- Native to: Australia
- Region: South Australia
- Ethnicity: Bodaruwitj
- Era: last attested 1973
- Language family: Pama–Nyungan KulinicKulinBindjali; ; ;

Language codes
- ISO 639-3: None (mis)
- Glottolog: None
- AIATSIS: S15

= Bindjali language =

Extinct Australian Indigenous language

The Bindjali language, also called Bodaruwitj, (Note: R. H. Mathews identified a Tyattyalla language, now written Djadjala, spoken between the Werringen and Albacutya lakes and provided some grammatical and vocabulary notes. Norman Tindale regarded Tyattyalla as a heteronym both for the Wotjobaluk and the Bodaruwitj. The Wotjobaluk ranged over into Tatiara country, which is usually taken to be Bodaruwitj country. (Tindale 1974)) is an extinct language spoken in the state of South Australia by the Bodaruwitj. The name Yaran specifically refers to the variety spoken around the Padthaway district. William Haynes, an earlier resident of the area, provided E.M.Curr with two distinct vocabularies of the area, which he designated as that of the Tatiara.
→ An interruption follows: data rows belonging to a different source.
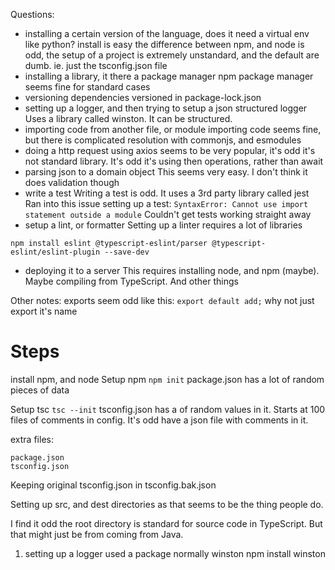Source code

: Questions:
- installing a certain version of the language, does it need a virtual env like python?
install is easy the difference between npm, and node is odd, the setup of a project is extremely unstandard, and the default are dumb. ie. just the tsconfig.json file
- installing a library, it there a package manager
npm package manager seems fine for standard cases
- versioning dependencies
versioned in package-lock.json
- setting up a logger, and then trying to setup a json structured logger
Uses a library called winston. It can be structured.
- importing code from another file, or module
importing code seems fine, but there is complicated resolution with commonjs, and esmodules
- doing a http request
using axios seems to be very popular, it's odd it's not standard library. It's odd it's using then operations, rather than await
- parsing json to a domain object
This seems very easy. I don't think it does validation though
- write a test
Writing a test is odd. It uses a 3rd party library called jest
Ran into this issue setting up a test: `SyntaxError: Cannot use import statement outside a module`
Couldn't get tests working straight away
- setup a lint, or formatter
Setting up a linter requires a lot of libraries
```shell
npm install eslint @typescript-eslint/parser @typescript-eslint/eslint-plugin --save-dev
```
- deploying it to a server
This requires installing node, and npm (maybe). Maybe compiling from TypeScript. And other things

Other notes:
exports seem odd like this:
`export default add;` why not just export it's name

# Steps

install npm, and node
Setup npm `npm init`
package.json has a lot of random pieces of data

Setup tsc `tsc --init`
tsconfig.json has a of random values in it.
Starts at 100 files of comments in config. It's odd have a json file with comments in it.

extra files:
```
package.json
tsconfig.json
```

Keeping original tsconfig.json in tsconfig.bak.json

Setting up src, and dest directories as that seems to be the thing people do.

I find it odd the root directory is standard for source code in TypeScript. But that might just be from coming from Java.

1. setting up a logger used a package normally winston
   npm install winston

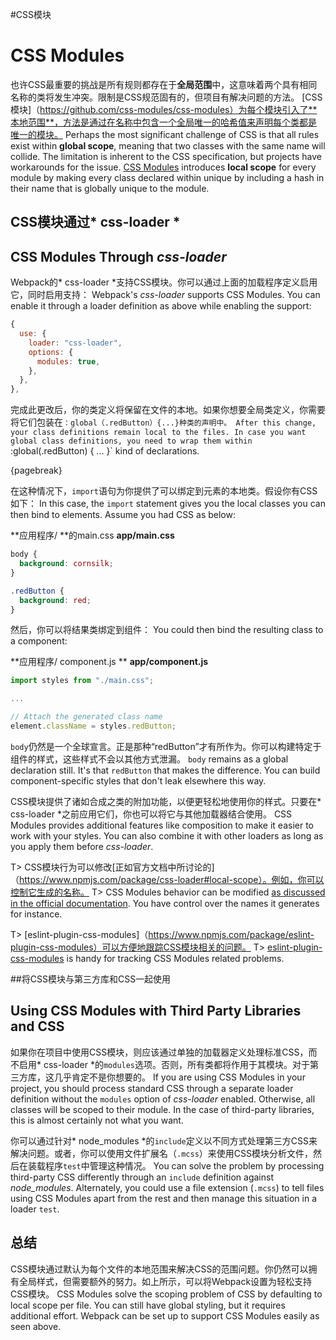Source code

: #CSS模块
# CSS Modules

也许CSS最重要的挑战是所有规则都存在于**全局范围**中，这意味着两个具有相同名称的类将发生冲突。限制是CSS规范固有的，但项目有解决问题的方法。 [CSS模块]（https://github.com/css-modules/css-modules）为每个模块引入了**本地范围**，方法是通过在名称中包含一个全局唯一的哈希值来声明每个类都是唯一的模块。
Perhaps the most significant challenge of CSS is that all rules exist within **global scope**, meaning that two classes with the same name will collide. The limitation is inherent to the CSS specification, but projects have workarounds for the issue. [CSS Modules](https://github.com/css-modules/css-modules) introduces **local scope** for every module by making every class declared within unique by including a hash in their name that is globally unique to the module.

## CSS模块通过* css-loader *
## CSS Modules Through *css-loader*

Webpack的* css-loader *支持CSS模块。你可以通过上面的加载程序定义启用它，同时启用支持：
Webpack's *css-loader* supports CSS Modules. You can enable it through a loader definition as above while enabling the support:

```javascript
{
  use: {
    loader: "css-loader",
    options: {
      modules: true,
    },
  },
},
```

完成此更改后，你的类定义将保留在文件的本地。如果你想要全局类定义，你需要将它们包装在`：global（.redButton）{...}种类的声明中。
After this change, your class definitions remain local to the files. In case you want global class definitions, you need to wrap them within `:global(.redButton) { ... }` kind of declarations.

{pagebreak}

在这种情况下，`import`语句为你提供了可以绑定到元素的本地类。假设你有CSS如下：
In this case, the `import` statement gives you the local classes you can then bind to elements. Assume you had CSS as below:

**应用程序/ **的main.css
**app/main.css**

```css
body {
  background: cornsilk;
}

.redButton {
  background: red;
}
```

然后，你可以将结果类绑定到组件：
You could then bind the resulting class to a component:

**应用程序/ component.js **
**app/component.js**

```javascript
import styles from "./main.css";

...

// Attach the generated class name
element.className = styles.redButton;
```

`body`仍然是一个全球宣言。正是那种“redButton”才有所作为。你可以构建特定于组件的样式，这些样式不会以其他方式泄漏。
`body` remains as a global declaration still. It's that `redButton` that makes the difference. You can build component-specific styles that don't leak elsewhere this way.

CSS模块提供了诸如合成之类的附加功能，以便更轻松地使用你的样式。只要在* css-loader *之前应用它们，你也可以将它与其他加载器结合使用。
CSS Modules provides additional features like composition to make it easier to work with your styles. You can also combine it with other loaders as long as you apply them before *css-loader*.

T> CSS模块行为可以修改[正如官方文档中所讨论的]（https://www.npmjs.com/package/css-loader#local-scope）。例如，你可以控制它生成的名称。
T> CSS Modules behavior can be modified [as discussed in the official documentation](https://www.npmjs.com/package/css-loader#local-scope). You have control over the names it generates for instance.

T> [eslint-plugin-css-modules]（https://www.npmjs.com/package/eslint-plugin-css-modules）可以方便地跟踪CSS模块相关的问题。
T> [eslint-plugin-css-modules](https://www.npmjs.com/package/eslint-plugin-css-modules) is handy for tracking CSS Modules related problems.

##将CSS模块与第三方库和CSS一起使用
## Using CSS Modules with Third Party Libraries and CSS

如果你在项目中使用CSS模块，则应该通过单独的加载器定义处理标准CSS，而不启用* css-loader *的`modules`选项。否则，所有类都将作用于其模块。对于第三方库，这几乎肯定不是你想要的。
If you are using CSS Modules in your project, you should process standard CSS through a separate loader definition without the `modules` option of *css-loader* enabled. Otherwise, all classes will be scoped to their module. In the case of third-party libraries, this is almost certainly not what you want.

你可以通过针对* node_modules *的`include`定义以不同方式处理第三方CSS来解决问题。或者，你可以使用文件扩展名（`.mcss`）来使用CSS模块分析文件，然后在装载程序`test`中管理这种情况。
You can solve the problem by processing third-party CSS differently through an `include` definition against *node_modules*. Alternately, you could use a file extension (`.mcss`) to tell files using CSS Modules apart from the rest and then manage this situation in a loader `test`.

## 总结


CSS模块通过默认为每个文件的本地范围来解决CSS的范围问题。你仍然可以拥有全局样式，但需要额外的努力。如上所示，可以将Webpack设置为轻松支持CSS模块。
CSS Modules solve the scoping problem of CSS by defaulting to local scope per file. You can still have global styling, but it requires additional effort. Webpack can be set up to support CSS Modules easily as seen above.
Norman Tindale compiled a word-list relying on information supplied to him by Milerum, whose mother Lakwunami was a Potaruwutj from the Keilira region. R.M: Dixon managed to elicit a vocabulary of Bindjali from a Bordertown informant, Bertie Pinkie, as late as 1973. In his classification, Polinjunga, one of the alternative names for the Bodaruwitj, or a clan name of the same, is listed as a dialect of the Bungandidj-Kuurn Kopan Noot subgroup of the Kulinic languages.